New California laws come into effect in 2023

For California, at the beginning of each new year, a series of new laws come into effect, passed by the state legislature and then signed into law by the governor, currently Gavin Newsom.

Newsom could have a busy year, with insiders tipping him as a possible Democratic Party nominee for the 2024 presidential election, especially if Joe Biden decides not to seek a second term. Recent polls suggest Americans don’t want to see more competition between Donald Trump and Biden.

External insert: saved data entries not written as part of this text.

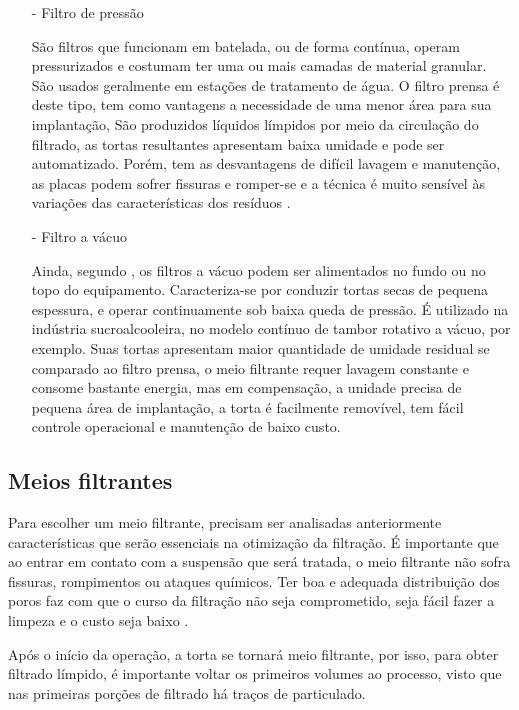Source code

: \begin{enumerate}

\item[-] Filtro de pressão
 
  São filtros que funcionam em batelada, ou de forma contínua, operam
  pressurizados e costumam ter uma ou mais camadas de material granular. São
  usados geralmente em estações de tratamento de água. O filtro prensa é deste
  tipo, tem como vantagens a necessidade de uma menor área para sua implantação,
  São produzidos líquidos límpidos por meio da circulação do filtrado, as tortas
  resultantes apresentam baixa umidade e pode ser automatizado. Porém, tem as
  desvantagens de difícil lavagem e manutenção, as placas podem sofrer fissuras
  e romper-se e a técnica é muito sensível às variações das características dos
  resíduos .


\item[-] Filtro a vácuo

  Ainda, segundo , os filtros a vácuo podem ser alimentados
  no fundo ou no topo do equipamento. Caracteriza-se por conduzir tortas secas
  de pequena espessura, e operar continuamente sob baixa queda de pressão. É
  utilizado na indústria sucroalcooleira, no modelo contínuo de tambor rotativo
  a vácuo, por exemplo. Suas tortas apresentam maior quantidade de umidade
  residual se comparado ao filtro prensa, o meio filtrante requer lavagem
  constante e consome bastante energia, mas em compensação, a unidade precisa de
  pequena área de implantação, a torta é facilmente removível, tem fácil
  controle operacional e manutenção de baixo custo.


\end{enumerate}


\subsection{Meios filtrantes}
\label{subsec:meiosfiltrantes}

Para escolher um meio filtrante, precisam ser analisadas anteriormente
características que serão essenciais na otimização da filtração. É importante
que ao entrar em contato com a suspensão que será tratada, o meio filtrante não
sofra fissuras, rompimentos ou ataques químicos. Ter boa e adequada distribuição
dos poros faz com que o curso da filtração não seja comprometido, seja fácil
fazer a limpeza e o custo seja baixo .

Após o início da operação, a torta se tornará meio filtrante, por isso, para
obter filtrado límpido, é importante voltar os primeiros volumes ao processo,
visto que nas primeiras porções de filtrado há traços de particulado.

Newsom’s critics, however, include Kimberly Guilfoyle, his former wife and now engaged to Donald Trump Jr., who earlier this month insisted the governor “won’t make it to the White House.”

Los Angeles, California
General view of the Hollywood sign on a hill above Los Angeles, California. Hundreds of new laws will go into effect across California in 2023.
Ken Levine/GETTY

In 2022, nearly 1,000 laws will be passed in California that will affect the lives of the state’s residents in a variety of areas.

news week has gone through the new legislation to highlight some of the most notable.

increase in the minimum wage

The California minimum wage is set to rise to $15.50 thanks to the SB 3 (2016) legislation.

Companies that employ more than 15 people are also required to include salary schedules in job postings.

Those with 100 or more employees are also required to send salary data to the state government showing “the mean and median hourly rate for each combination of race, ethnicity and gender within each job category.”

Make jaywalking legal

New legislation means Californians are only breaking the law if they cross the road through an undesignated crossing point if they do so when “a reasonably cautious person would realize there was an imminent risk of collision.”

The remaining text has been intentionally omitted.